(EXTRACTED DATA Opens)
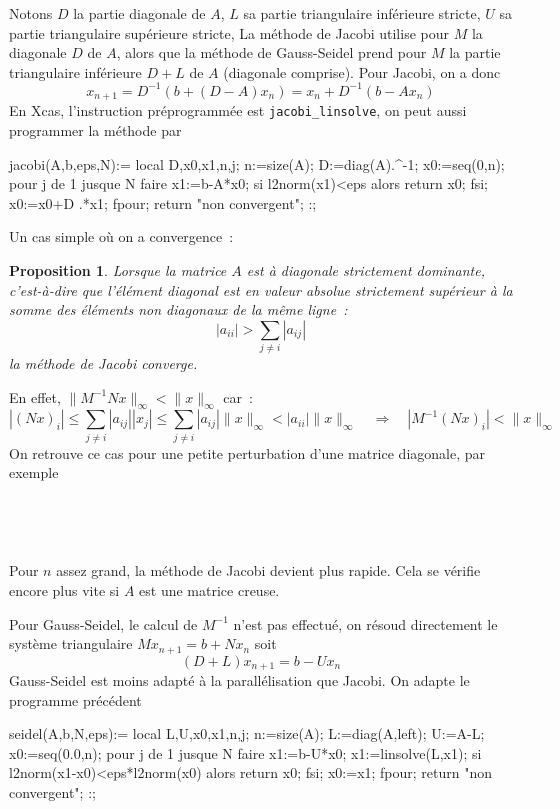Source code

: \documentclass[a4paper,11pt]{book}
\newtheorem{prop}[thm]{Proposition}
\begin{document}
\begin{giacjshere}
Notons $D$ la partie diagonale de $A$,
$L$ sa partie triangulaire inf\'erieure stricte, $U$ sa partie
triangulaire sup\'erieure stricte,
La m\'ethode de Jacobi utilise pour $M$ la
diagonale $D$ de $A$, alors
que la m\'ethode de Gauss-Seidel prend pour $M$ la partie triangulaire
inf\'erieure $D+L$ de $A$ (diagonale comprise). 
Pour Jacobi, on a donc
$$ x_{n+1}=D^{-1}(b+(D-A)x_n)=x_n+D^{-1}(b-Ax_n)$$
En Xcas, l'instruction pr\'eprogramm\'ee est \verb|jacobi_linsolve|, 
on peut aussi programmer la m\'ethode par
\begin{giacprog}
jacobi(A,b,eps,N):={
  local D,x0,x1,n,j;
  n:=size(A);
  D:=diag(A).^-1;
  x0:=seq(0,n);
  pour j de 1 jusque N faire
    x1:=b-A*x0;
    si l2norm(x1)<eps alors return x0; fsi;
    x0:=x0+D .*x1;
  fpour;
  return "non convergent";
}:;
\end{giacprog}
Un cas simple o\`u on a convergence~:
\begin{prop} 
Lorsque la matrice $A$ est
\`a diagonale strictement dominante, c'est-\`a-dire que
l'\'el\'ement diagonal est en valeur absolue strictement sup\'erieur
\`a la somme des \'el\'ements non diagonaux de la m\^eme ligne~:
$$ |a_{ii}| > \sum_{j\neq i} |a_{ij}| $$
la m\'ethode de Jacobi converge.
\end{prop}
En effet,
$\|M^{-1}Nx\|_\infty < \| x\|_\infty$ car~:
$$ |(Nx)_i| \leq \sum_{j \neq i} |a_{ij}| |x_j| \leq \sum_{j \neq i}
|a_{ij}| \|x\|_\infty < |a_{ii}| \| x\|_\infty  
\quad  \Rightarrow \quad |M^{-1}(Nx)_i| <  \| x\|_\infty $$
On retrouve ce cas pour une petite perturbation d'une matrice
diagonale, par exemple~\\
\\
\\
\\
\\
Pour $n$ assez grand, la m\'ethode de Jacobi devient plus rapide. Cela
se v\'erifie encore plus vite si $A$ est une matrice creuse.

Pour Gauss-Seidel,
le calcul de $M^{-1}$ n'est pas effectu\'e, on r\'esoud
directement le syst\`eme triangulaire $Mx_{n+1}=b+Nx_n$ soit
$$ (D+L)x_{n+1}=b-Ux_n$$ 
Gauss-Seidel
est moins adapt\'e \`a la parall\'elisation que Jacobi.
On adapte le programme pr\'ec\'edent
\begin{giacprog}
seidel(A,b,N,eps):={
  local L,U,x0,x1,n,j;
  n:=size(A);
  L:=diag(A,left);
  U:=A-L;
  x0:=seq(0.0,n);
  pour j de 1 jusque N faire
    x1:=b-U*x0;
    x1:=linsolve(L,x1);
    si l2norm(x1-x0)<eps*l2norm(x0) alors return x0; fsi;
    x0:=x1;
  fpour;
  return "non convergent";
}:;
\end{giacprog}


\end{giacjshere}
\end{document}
(EXTRACTED DATA Closes)
* **WHAT NEEDS TO BE DONE**
Print exactly the stretch of lines beginning with the one that holds "si l2norm(x1-x0)<eps*l2norm(x0) alors" and ending at the last line above.

* **EXERCISE RESULT**
    si l2norm(x1-x0)<eps*l2norm(x0) alors return x0; fsi;
    x0:=x1;
  fpour;
  return "non convergent";
}:;
\end{giacprog}


\end{giacjshere}
\end{document}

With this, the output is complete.